It's easy to get the wrong impression about this "mirror thing". We're inclined to take the analogy literally rather than symbolically. We get no use out of it. We fail to apply what we see to reflect on how we're seeing them. We assume the mirror image means we're exactly the same as they appear to us.
When we see someone is ugly, that does not mean we're ugly too. It means we're using an ugly way of seeing them. We're not operating in a second loop where there are many ways to see what we see. It reflects on us that we would choose such an ugly approach to recognizing how they appear to us. We expect nothing to be revealed to us deeper than surface appearances. We reveal to others that we take things at face value where appearances are devoid of significance. Things don't symbolize anything to us. A fact is fact and there's no two ways about it.

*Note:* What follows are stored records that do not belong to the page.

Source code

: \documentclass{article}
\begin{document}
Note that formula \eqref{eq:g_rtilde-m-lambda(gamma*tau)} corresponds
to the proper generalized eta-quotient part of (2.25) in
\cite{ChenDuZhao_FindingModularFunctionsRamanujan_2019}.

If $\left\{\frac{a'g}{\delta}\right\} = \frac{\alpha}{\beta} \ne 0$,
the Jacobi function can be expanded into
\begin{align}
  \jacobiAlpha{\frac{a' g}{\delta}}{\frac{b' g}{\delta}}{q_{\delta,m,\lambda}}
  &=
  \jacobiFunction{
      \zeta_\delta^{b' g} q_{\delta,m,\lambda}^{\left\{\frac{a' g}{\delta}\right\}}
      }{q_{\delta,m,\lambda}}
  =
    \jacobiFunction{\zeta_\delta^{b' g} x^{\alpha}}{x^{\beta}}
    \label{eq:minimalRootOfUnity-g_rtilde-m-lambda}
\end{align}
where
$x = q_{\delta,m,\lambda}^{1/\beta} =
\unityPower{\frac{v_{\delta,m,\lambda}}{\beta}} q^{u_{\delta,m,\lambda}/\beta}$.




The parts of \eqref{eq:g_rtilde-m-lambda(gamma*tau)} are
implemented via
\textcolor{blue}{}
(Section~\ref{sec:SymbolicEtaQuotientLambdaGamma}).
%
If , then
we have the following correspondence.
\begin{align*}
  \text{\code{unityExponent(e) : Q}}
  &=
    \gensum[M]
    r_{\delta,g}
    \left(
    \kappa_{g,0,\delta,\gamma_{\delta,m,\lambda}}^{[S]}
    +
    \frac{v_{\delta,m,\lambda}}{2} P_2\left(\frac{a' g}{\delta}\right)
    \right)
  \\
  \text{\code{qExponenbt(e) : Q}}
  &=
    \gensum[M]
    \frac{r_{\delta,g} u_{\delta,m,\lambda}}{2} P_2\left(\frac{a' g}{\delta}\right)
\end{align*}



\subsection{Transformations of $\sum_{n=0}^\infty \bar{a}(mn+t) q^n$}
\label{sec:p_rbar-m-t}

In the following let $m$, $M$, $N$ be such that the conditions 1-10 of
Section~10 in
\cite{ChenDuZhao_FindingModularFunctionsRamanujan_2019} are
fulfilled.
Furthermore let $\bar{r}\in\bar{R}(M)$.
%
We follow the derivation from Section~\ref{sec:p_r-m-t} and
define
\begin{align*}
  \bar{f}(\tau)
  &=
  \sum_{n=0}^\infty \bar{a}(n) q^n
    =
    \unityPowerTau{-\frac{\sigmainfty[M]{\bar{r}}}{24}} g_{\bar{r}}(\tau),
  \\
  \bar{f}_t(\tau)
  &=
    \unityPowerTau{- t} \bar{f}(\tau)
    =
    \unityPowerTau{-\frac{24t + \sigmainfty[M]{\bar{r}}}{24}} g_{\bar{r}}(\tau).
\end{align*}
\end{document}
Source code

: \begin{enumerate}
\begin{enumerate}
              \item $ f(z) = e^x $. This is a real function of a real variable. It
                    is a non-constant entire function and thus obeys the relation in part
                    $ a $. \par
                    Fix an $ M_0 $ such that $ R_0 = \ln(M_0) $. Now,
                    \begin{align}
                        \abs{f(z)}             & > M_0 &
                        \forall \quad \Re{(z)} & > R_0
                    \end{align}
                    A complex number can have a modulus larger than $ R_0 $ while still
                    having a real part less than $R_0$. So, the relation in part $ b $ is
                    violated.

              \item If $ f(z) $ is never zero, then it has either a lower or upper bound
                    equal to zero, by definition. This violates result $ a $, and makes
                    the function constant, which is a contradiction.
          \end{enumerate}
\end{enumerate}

When we see students as lazy, that does not signify that we're lazy in the same way. It means we're too lazy to learn more about those "lazy" students. We don't have clue why they're acting lazy, how they get provoked, tempted or forced to lack ambition. We're taking a laid back approach to inquiring, investigating or rethinking what we're seeing. We not challenging ourselves to develop a loop where there are many different ways to see appearances.
When we get the impression that a student is unimpressive, we're operating under a mistaken impression. We're too easily impressed by initial impressions. How we get impressed by others is equally unimpressive. We don't change our impressions easily or upgrade the one's we formed early on. We give off the impression that we don't expect to make much of an impression on people. We have not reflected enough on our mistaken impressions to impress people with how we see them.